Generally, problems, both mental and physical, become worse the longer the disorder goes on, and in worst-case scenarios, these disorders can even have fatal consequences. 
Physical Dangers of Eating Disorders
Eating and digesting food is how the body absorbs nutrients, which are key to its systems continuing to function. When the body does not receive enough food over a prolonged period of time, it will go into starvation mode, essentially breaking down its own bones and muscles for necessary nutrients and undergoing other dangerous changes.
In cases where someone overeats, it can bring on a suite of other health complications. Issues with heart health, blood pressure spikes, diabetes, and hormonal complications, among other symptoms, are not uncommon.
And when someone’s weight and eating habits yo-yo, this can put a huge amount of stress on internal systems, leading to a cascade of other issues. Perhaps most crucially in these scenarios is the danger of creating an electrolyte imbalance, which can be deadly.
Emotional Dangers of Eating Disorders
Eating disorders may manifest physically, but they are, at their core, mental health problems.
Most people who struggle with an eating disorder simultaneously experience other mental health conditions, including a range of anxiety disorders and depressive disorders. These mood disorders may function to drive the eating disorder or the other way around, but the issues are nearly always closely intertwined.
Further, most people with eating disorders experience low self-esteem, poor body image, and a negative sense of self-worth. When combined with mood disorders and the dangerous physical changes brought on by these conditions, these factors can prove particularly worrisome.
Suicidal ideation is unfortunately common among the population of people with eating disorders. Anorexia nervosa is especially dangerous. It not only has a high mortality rate due to complications resulting from starvation, but people with this condition have shown to be much more likely to attempt or successfully complete suicide. [3,6]

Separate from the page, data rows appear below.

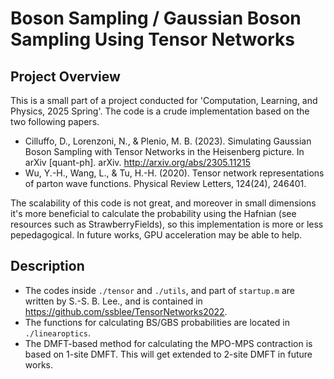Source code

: # Boson Sampling / Gaussian Boson Sampling Using Tensor Networks

## Project Overview

This is a small part of a project conducted for 'Computation, Learning, and Physics, 2025 Spring'. The code is a crude implementation based on the two following papers.

- Cilluffo, D., Lorenzoni, N., & Plenio, M. B. (2023). Simulating Gaussian Boson Sampling with Tensor Networks in the Heisenberg picture. In arXiv [quant-ph]. arXiv. http://arxiv.org/abs/2305.11215
- Wu, Y.-H., Wang, L., & Tu, H.-H. (2020). Tensor network representations of parton wave functions. Physical Review Letters, 124(24), 246401.

The scalability of this code is not great, and moreover in small dimensions it's more beneficial to calculate the probability using the Hafnian (see resources such as StrawberryFields), so this implementation is more or less pepedagogical. In future works, GPU acceleration may be able to help.

## Description

- The codes inside `./tensor` and `./utils`, and part of `startup.m` are written by S.-S. B. Lee., and is contained in https://github.com/ssblee/TensorNetworks2022.
- The functions for calculating BS/GBS probabilities are located in `./linearoptics`.
- The DMFT-based method for calculating the MPO-MPS contraction is based on 1-site DMFT. This will get extended to 2-site DMFT in future works.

Finding Help for an Eating Disorder
The first step toward finding help is generally admitting there’s a problem and acknowledging that current behavior is unhealthy and unsustainable, even if you may not feel fully ready or able to stop that behavior.

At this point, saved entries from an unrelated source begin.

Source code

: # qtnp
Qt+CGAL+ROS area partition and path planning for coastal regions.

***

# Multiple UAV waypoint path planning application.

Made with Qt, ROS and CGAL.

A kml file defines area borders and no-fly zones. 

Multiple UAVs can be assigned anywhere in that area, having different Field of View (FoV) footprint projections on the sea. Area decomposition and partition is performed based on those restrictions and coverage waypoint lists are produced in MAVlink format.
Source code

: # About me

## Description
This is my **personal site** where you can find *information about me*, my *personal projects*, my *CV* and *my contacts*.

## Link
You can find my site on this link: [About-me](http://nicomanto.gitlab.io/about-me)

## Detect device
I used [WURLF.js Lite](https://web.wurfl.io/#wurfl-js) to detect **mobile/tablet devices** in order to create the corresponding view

If you or a loved one are struggling with an eating disorder, it’s important to seek out help.
Getting to a place where you feel willing to speak with a mental health professional is a big step in the recovery process. This allows you to start processing how you feel and receive professional advice on the best next steps.

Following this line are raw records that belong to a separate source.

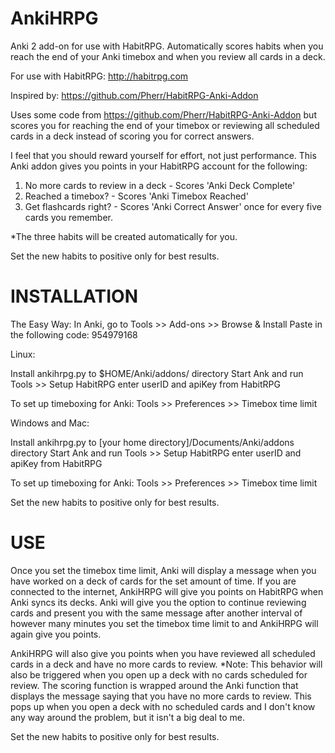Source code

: AnkiHRPG
=======

Anki 2 add-on for use with HabitRPG. Automatically scores habits when you reach the end of your Anki timebox 
and when you review all cards in a deck.

For use with HabitRPG: http://habitrpg.com

Inspired by: https://github.com/Pherr/HabitRPG-Anki-Addon

Uses some code from https://github.com/Pherr/HabitRPG-Anki-Addon but scores you for reaching the end of your
timebox or reviewing all scheduled cards in a deck instead of scoring you for correct answers.

I feel that you should reward yourself for effort, not just performance. This Anki addon gives you points in
your HabitRPG account for the following:

1. No more cards to review in a deck - Scores 'Anki Deck Complete'
2. Reached a timebox? - Scores 'Anki Timebox Reached'
3. Get flashcards right? - Scores 'Anki Correct Answer' once for every five cards you remember.

*The three habits will be created automatically for you.

Set the new habits to positive only for best results.

INSTALLATION
============

The Easy Way:
In Anki, go to Tools >> Add-ons >> Browse & Install
Paste in the following code: 954979168 


Linux:

Install ankihrpg.py to $HOME/Anki/addons/ directory
Start Ank and run Tools >> Setup HabitRPG
     enter userID and apiKey from HabitRPG

To set up timeboxing for Anki:
Tools >> Preferences >> Timebox time limit

Windows and Mac:

Install ankihrpg.py to [your home directory]/Documents/Anki/addons directory
Start Ank and run Tools >> Setup HabitRPG
     enter userID and apiKey from HabitRPG

To set up timeboxing for Anki:
Tools >> Preferences >> Timebox time limit


Set the new habits to positive only for best results.

USE
===

Once you set the timebox time limit, Anki will display a message when you have worked on a deck of cards for
the set amount of time. If you are connected to the internet, AnkiHRPG will give you points on HabitRPG when
Anki syncs its decks. Anki will give you the option to continue reviewing cards and present you with the 
same message after another interval of however many minutes you set the timebox time limit to and AnkiHRPG 
will again give you points.

AnkiHRPG will also give you points when you have reviewed all scheduled cards in a deck and have no more cards
to review.
     *Note: This behavior will also be triggered when you open up a deck with no cards scheduled for review.
            The scoring function is wrapped around the Anki function that displays the message saying that 
            you have no more cards to review. This pops up when you open a deck with no scheduled cards and 
            I don't know any way around the problem, but it isn't a big deal to me.
            
            
Set the new habits to positive only for best results.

If you’re not sure where to start and don’t feel comfortable speaking with a physician, therapist, or other trusted medical professionals, you can also utilize a number of different eating disorder hotlines. These programs will allow you to inquire on an anonymous basis and will be able to supply you with information, advice, and other helpful resources.
Finding help for an eating disorder may feel scary or even hopeless, but the important thing to remember is that recovery is possible. Seeking out help is the first step on a recovery journey that can help lead you into a happier and healthier future.
- Eating Disorders. (2023, January). National Institute of Mental Health. Retrieved February 10, 2023.
- Eating Disorder Statistics. ANAD. Retrieved February 10, 2023.
- Kohn MR, Golden NH. (2022). Management of the malnourished patient: it’s now time to revise the guidelines. Journal of Eating Disorders; 10(56).
- Kelly AC, Carter JC. (2014). Eating disorder subtypes differ in their rates of psychosocial improvement over treatment. Journal of Eating Disorders; 2(2).
- Eating Disorders: About More Than Food. (2023, January). National Institute of Mental Health. Retrieved February 10, 2023.
- Sidiropoulos M. (2007). Anorexia nervosa: The physiological consequences of starvation and the need for primary prevention efforts. McGill Journal of Medicine; 10(1):20–25.